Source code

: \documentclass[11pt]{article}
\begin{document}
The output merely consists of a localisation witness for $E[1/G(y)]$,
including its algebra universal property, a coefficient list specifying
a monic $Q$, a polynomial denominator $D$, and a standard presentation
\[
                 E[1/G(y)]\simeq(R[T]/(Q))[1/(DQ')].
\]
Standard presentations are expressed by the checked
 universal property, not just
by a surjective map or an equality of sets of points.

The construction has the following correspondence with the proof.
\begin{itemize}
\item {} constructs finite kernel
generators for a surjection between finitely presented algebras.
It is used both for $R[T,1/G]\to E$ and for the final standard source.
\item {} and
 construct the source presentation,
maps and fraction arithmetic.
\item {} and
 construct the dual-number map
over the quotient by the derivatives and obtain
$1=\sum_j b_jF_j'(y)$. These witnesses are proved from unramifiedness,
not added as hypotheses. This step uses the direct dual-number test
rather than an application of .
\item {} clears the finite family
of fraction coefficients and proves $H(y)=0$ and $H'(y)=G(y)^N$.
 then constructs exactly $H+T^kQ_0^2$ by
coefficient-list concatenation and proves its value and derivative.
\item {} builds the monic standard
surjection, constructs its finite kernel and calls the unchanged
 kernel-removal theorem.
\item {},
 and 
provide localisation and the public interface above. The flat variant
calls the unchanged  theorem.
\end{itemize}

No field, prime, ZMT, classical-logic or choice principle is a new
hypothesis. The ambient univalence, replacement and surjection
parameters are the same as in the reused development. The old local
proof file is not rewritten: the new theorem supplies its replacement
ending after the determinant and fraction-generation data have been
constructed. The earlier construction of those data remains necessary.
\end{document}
★ ★ ★ ★ ★ ★ ★
• WHAT TO DO:
Work through the material above and count the lines that contain the word "replacement". Only the number is to be given.

• PROBLEM SOLUTION:
2